TF1 : Qui s’en tire…

E. Guigou : Oui, absolument. Pour lequel le gel n'a pas été du tout reconduit. Ce qui va nous permettre de recruter des éducateurs pour les jeunes en difficultés ou en danger. Et justement faire un effort sur la sécurité des tribunaux et des prisons.

TF1 : On parlait de la détention provisoire : vous trouvez que globalement il y a trop de détentions arbitraires décidées par les juges d'instruction ?

E. Guigou : Je crois que trop souvent, la détention provisoire est utilisée comme un instrument pour l'enquête.

TF1 : Le chantage ?

E. Guigou : Chantage, c’est beaucoup dire, mais comme un instrument pour l'enquête. Je crois qu'il faut séparer les deux choses. Nous verrons comment faire. Mais les modalités restent à étudier, il y en a d'autres. Par exemple la police judiciaire : c'est indispensable qu'elle soit sous le contrôle davantage, sous le contrôle effectif, des magistrats. Le rapport Truche fait des propositions qui me paraissent intéressantes. Il y en a sans doute d'autres, il y en a d'autres. Ce rapport sera une référence importante, comme d'autres rapports, car vous savez qu'il y en eu beaucoup à l'Assemblée nationale et au Sénat. Et il nous guidera dans nos réflexions sur ces sujets qui sont en effet difficiles et délicats.

 

Le Point - 12 juillet 1997

Le Point : Le rapport de la commission Truche va-t-il entraîner l’indépendance du parquet ?

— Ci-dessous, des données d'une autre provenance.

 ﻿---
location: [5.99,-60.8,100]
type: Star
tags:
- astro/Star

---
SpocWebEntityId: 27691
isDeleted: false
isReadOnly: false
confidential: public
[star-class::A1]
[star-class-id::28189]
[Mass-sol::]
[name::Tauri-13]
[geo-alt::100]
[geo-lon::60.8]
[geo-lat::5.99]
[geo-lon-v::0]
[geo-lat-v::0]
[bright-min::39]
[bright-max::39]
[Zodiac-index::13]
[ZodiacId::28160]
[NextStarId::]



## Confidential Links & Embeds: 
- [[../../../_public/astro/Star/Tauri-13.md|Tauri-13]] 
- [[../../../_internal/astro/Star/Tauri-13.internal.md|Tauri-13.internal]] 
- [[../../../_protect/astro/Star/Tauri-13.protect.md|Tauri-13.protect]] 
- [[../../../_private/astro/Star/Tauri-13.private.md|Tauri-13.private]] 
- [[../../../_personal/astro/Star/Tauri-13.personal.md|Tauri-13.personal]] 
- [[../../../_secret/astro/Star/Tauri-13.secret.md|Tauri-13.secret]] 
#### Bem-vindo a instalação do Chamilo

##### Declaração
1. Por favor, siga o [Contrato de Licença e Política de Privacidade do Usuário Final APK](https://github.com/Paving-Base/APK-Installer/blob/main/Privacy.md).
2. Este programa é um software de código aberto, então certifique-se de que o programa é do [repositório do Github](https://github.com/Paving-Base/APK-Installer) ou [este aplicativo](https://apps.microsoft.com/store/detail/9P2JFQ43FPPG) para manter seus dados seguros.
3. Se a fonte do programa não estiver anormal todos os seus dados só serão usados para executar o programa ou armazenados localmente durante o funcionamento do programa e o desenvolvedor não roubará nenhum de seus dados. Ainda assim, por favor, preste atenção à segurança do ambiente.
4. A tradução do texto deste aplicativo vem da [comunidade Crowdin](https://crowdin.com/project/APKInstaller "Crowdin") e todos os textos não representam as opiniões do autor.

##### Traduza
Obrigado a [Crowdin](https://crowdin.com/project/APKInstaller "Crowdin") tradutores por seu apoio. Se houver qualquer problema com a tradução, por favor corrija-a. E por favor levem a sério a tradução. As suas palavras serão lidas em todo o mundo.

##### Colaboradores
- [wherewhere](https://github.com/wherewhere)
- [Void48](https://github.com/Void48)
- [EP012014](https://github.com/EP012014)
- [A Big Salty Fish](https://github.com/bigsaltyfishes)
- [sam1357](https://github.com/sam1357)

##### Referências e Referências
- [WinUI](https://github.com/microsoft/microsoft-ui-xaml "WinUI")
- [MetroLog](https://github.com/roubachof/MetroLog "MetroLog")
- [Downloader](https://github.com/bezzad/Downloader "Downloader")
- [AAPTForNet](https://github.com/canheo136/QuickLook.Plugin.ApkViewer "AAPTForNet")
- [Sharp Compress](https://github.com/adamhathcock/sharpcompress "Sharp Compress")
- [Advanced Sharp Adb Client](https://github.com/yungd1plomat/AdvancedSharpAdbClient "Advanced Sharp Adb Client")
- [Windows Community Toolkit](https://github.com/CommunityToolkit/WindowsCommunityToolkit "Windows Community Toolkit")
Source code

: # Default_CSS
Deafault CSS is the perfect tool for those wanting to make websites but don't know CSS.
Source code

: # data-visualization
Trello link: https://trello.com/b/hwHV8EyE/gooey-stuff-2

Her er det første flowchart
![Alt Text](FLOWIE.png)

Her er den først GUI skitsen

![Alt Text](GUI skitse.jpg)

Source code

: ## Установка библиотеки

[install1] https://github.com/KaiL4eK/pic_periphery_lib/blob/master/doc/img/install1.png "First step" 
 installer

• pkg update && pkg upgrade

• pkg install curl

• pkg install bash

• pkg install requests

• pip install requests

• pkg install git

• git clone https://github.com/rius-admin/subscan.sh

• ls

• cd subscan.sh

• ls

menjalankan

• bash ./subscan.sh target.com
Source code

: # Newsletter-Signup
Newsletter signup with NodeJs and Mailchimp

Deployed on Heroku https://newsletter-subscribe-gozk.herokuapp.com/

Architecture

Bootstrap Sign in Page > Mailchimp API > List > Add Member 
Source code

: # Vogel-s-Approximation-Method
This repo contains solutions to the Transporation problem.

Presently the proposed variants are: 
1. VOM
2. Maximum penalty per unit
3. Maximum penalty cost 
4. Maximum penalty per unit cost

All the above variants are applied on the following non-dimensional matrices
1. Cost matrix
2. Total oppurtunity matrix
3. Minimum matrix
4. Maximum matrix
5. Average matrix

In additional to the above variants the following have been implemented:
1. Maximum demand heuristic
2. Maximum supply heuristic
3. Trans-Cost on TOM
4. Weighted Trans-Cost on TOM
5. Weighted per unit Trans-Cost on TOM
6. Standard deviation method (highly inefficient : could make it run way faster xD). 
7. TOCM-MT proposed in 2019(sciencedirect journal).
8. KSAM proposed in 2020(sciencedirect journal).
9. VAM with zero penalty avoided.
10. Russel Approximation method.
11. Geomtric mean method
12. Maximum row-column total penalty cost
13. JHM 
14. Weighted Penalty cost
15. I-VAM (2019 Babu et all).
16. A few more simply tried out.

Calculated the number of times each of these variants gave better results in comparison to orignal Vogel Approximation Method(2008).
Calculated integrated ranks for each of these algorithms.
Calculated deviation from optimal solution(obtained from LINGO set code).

Elisabeth Guigou : Le rapport est un des éléments de la réflexion que je mène actuellement pour présenter et préciser mes orientations pour la justice et à laquelle j’associerai, bien sûr, le Parlement. Car, au-delà de la restauration d’une justice indépendante et impartiale, j’entends faire de l’institution judiciaire un véritable service public à l’écoute des citoyens et développer une coopération européenne et internationale. Pour cela, des moyens financiers sont indispensables, et le Premier ministre, marquant ainsi la priorité de la justice, vient de revenir pour mon ministère sur les annulations de crédits de 1997, qui avaient été décidées par le précédent gouvernement.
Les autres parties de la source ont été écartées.